AIM OF THE TASK:
Would you repeat each line below exactly, without the pictures?
DATA PROVIDED below:
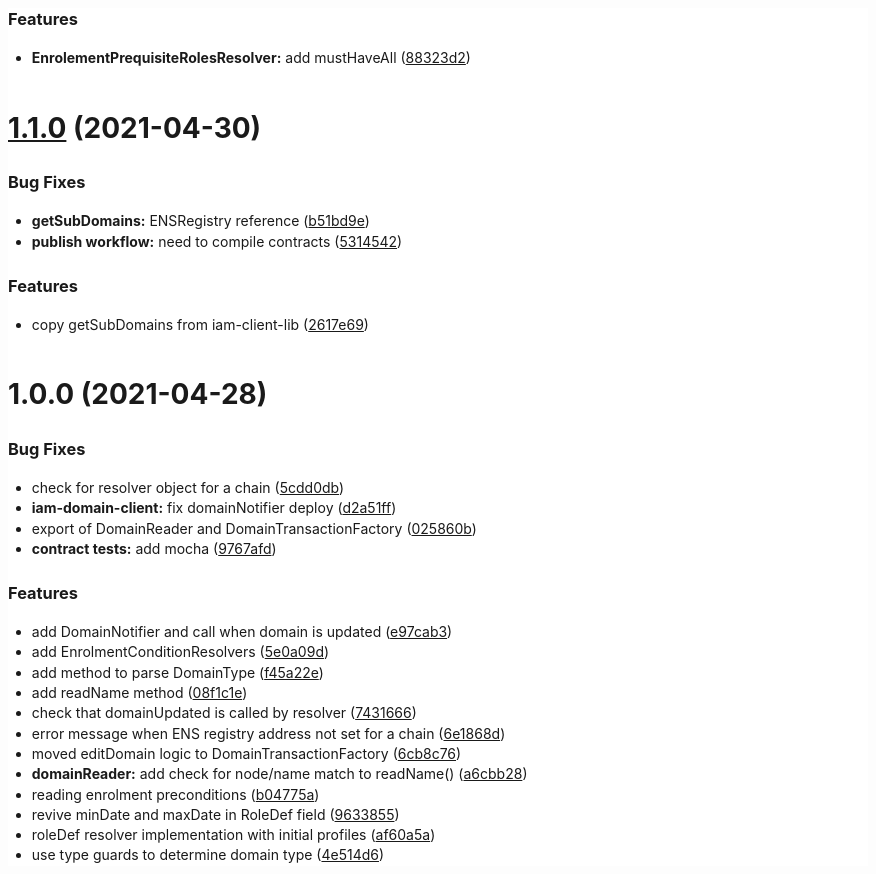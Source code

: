 
### Features

* **EnrolementPrequisiteRolesResolver:** add mustHaveAll ([88323d2](https://github.com/energywebfoundation/iam-contracts/commit/88323d2a371c9a3e24cb86c1b5a2f7a42beecfd9))

# [1.1.0](https://github.com/energywebfoundation/iam-contracts/compare/v1.0.0...v1.1.0) (2021-04-30)


### Bug Fixes

* **getSubDomains:** ENSRegistry reference ([b51bd9e](https://github.com/energywebfoundation/iam-contracts/commit/b51bd9e110883d6b23cedb6af72219cf6ae32a66))
* **publish workflow:** need to compile contracts ([5314542](https://github.com/energywebfoundation/iam-contracts/commit/531454274c50deac0f78a0b2749c6202a41c652c))


### Features

* copy getSubDomains from iam-client-lib ([2617e69](https://github.com/energywebfoundation/iam-contracts/commit/2617e69d4ebde2d320b6c4da90cb2265494d2e15))

# 1.0.0 (2021-04-28)


### Bug Fixes

* check for resolver object for a chain ([5cdd0db](https://github.com/energywebfoundation/iam-contracts/commit/5cdd0db4a961210c8b37bd53588e4c8eb5fe2e3d))
* **iam-domain-client:** fix domainNotifier deploy ([d2a51ff](https://github.com/energywebfoundation/iam-contracts/commit/d2a51ff4ed7e8ba30e9f8e71c809ec06f6e32ab4))
* export of DomainReader and DomainTransactionFactory ([025860b](https://github.com/energywebfoundation/iam-contracts/commit/025860b7e2b94d8b2a9775c60123dc055c4c07bb))
* **contract tests:** add mocha ([9767afd](https://github.com/energywebfoundation/iam-contracts/commit/9767afd984c4a864a30a315d73e444550c693a56))


### Features

* add DomainNotifier and call when domain is updated ([e97cab3](https://github.com/energywebfoundation/iam-contracts/commit/e97cab33091c57bac869add568244f2c2223a844))
* add EnrolmentConditionResolvers ([5e0a09d](https://github.com/energywebfoundation/iam-contracts/commit/5e0a09ddb9917d32badc02592f87c4ed15e89cbd))
* add method to parse DomainType ([f45a22e](https://github.com/energywebfoundation/iam-contracts/commit/f45a22e18ccc5b627cad0e6a327635c58af48287))
* add readName method ([08f1c1e](https://github.com/energywebfoundation/iam-contracts/commit/08f1c1e0d303e29032cedfe70f4f19985f4661e0))
* check that domainUpdated is called by resolver ([7431666](https://github.com/energywebfoundation/iam-contracts/commit/7431666b532ac5fb2a5d8d3ee3eac4d26fec0066))
* error message when ENS registry address not set for a chain ([6e1868d](https://github.com/energywebfoundation/iam-contracts/commit/6e1868d46ce892f6aa5bc351e63223a932197ddc))
* moved editDomain logic to DomainTransactionFactory ([6cb8c76](https://github.com/energywebfoundation/iam-contracts/commit/6cb8c765f56f6c536a3c18d7d9db46afb5414571))
* **domainReader:** add check for node/name match to readName() ([a6cbb28](https://github.com/energywebfoundation/iam-contracts/commit/a6cbb2810f2e045b7cf1b1f0561ecfeea40e0bea))
* reading enrolment preconditions ([b04775a](https://github.com/energywebfoundation/iam-contracts/commit/b04775a5efd2934f5b9344787fe665f9c542b257))
* revive minDate and maxDate in RoleDef field ([9633855](https://github.com/energywebfoundation/iam-contracts/commit/9633855bb14fccff197cc1e0e7b0bb3413e93e18))
* roleDef resolver implementation with initial profiles ([af60a5a](https://github.com/energywebfoundation/iam-contracts/commit/af60a5ad99cc763a3ccf14b668ed675e51d8227f))
* use type guards to determine domain type ([4e514d6](https://github.com/energywebfoundation/iam-contracts/commit/4e514d697748011e08d94421652369074e8e65e7))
End of DATA PROVIDED.
ANSWER FOR THE TASK:
Source code

: 
### Features

* **EnrolementPrequisiteRolesResolver:** add mustHaveAll ([88323d2](https://github.com/energywebfoundation/iam-contracts/commit/88323d2a371c9a3e24cb86c1b5a2f7a42beecfd9))

# [1.1.0](https://github.com/energywebfoundation/iam-contracts/compare/v1.0.0...v1.1.0) (2021-04-30)


### Bug Fixes

* **getSubDomains:** ENSRegistry reference ([b51bd9e](https://github.com/energywebfoundation/iam-contracts/commit/b51bd9e110883d6b23cedb6af72219cf6ae32a66))
* **publish workflow:** need to compile contracts ([5314542](https://github.com/energywebfoundation/iam-contracts/commit/531454274c50deac0f78a0b2749c6202a41c652c))


### Features

* copy getSubDomains from iam-client-lib ([2617e69](https://github.com/energywebfoundation/iam-contracts/commit/2617e69d4ebde2d320b6c4da90cb2265494d2e15))

# 1.0.0 (2021-04-28)


### Bug Fixes

* check for resolver object for a chain ([5cdd0db](https://github.com/energywebfoundation/iam-contracts/commit/5cdd0db4a961210c8b37bd53588e4c8eb5fe2e3d))
* **iam-domain-client:** fix domainNotifier deploy ([d2a51ff](https://github.com/energywebfoundation/iam-contracts/commit/d2a51ff4ed7e8ba30e9f8e71c809ec06f6e32ab4))
* export of DomainReader and DomainTransactionFactory ([025860b](https://github.com/energywebfoundation/iam-contracts/commit/025860b7e2b94d8b2a9775c60123dc055c4c07bb))
* **contract tests:** add mocha ([9767afd](https://github.com/energywebfoundation/iam-contracts/commit/9767afd984c4a864a30a315d73e444550c693a56))


### Features

* add DomainNotifier and call when domain is updated ([e97cab3](https://github.com/energywebfoundation/iam-contracts/commit/e97cab33091c57bac869add568244f2c2223a844))
* add EnrolmentConditionResolvers ([5e0a09d](https://github.com/energywebfoundation/iam-contracts/commit/5e0a09ddb9917d32badc02592f87c4ed15e89cbd))
* add method to parse DomainType ([f45a22e](https://github.com/energywebfoundation/iam-contracts/commit/f45a22e18ccc5b627cad0e6a327635c58af48287))
* add readName method ([08f1c1e](https://github.com/energywebfoundation/iam-contracts/commit/08f1c1e0d303e29032cedfe70f4f19985f4661e0))
* check that domainUpdated is called by resolver ([7431666](https://github.com/energywebfoundation/iam-contracts/commit/7431666b532ac5fb2a5d8d3ee3eac4d26fec0066))
* error message when ENS registry address not set for a chain ([6e1868d](https://github.com/energywebfoundation/iam-contracts/commit/6e1868d46ce892f6aa5bc351e63223a932197ddc))
* moved editDomain logic to DomainTransactionFactory ([6cb8c76](https://github.com/energywebfoundation/iam-contracts/commit/6cb8c765f56f6c536a3c18d7d9db46afb5414571))
* **domainReader:** add check for node/name match to readName() ([a6cbb28](https://github.com/energywebfoundation/iam-contracts/commit/a6cbb2810f2e045b7cf1b1f0561ecfeea40e0bea))
* reading enrolment preconditions ([b04775a](https://github.com/energywebfoundation/iam-contracts/commit/b04775a5efd2934f5b9344787fe665f9c542b257))
* revive minDate and maxDate in RoleDef field ([9633855](https://github.com/energywebfoundation/iam-contracts/commit/9633855bb14fccff197cc1e0e7b0bb3413e93e18))
* roleDef resolver implementation with initial profiles ([af60a5a](https://github.com/energywebfoundation/iam-contracts/commit/af60a5ad99cc763a3ccf14b668ed675e51d8227f))
* use type guards to determine domain type ([4e514d6](https://github.com/energywebfoundation/iam-contracts/commit/4e514d697748011e08d94421652369074e8e65e7))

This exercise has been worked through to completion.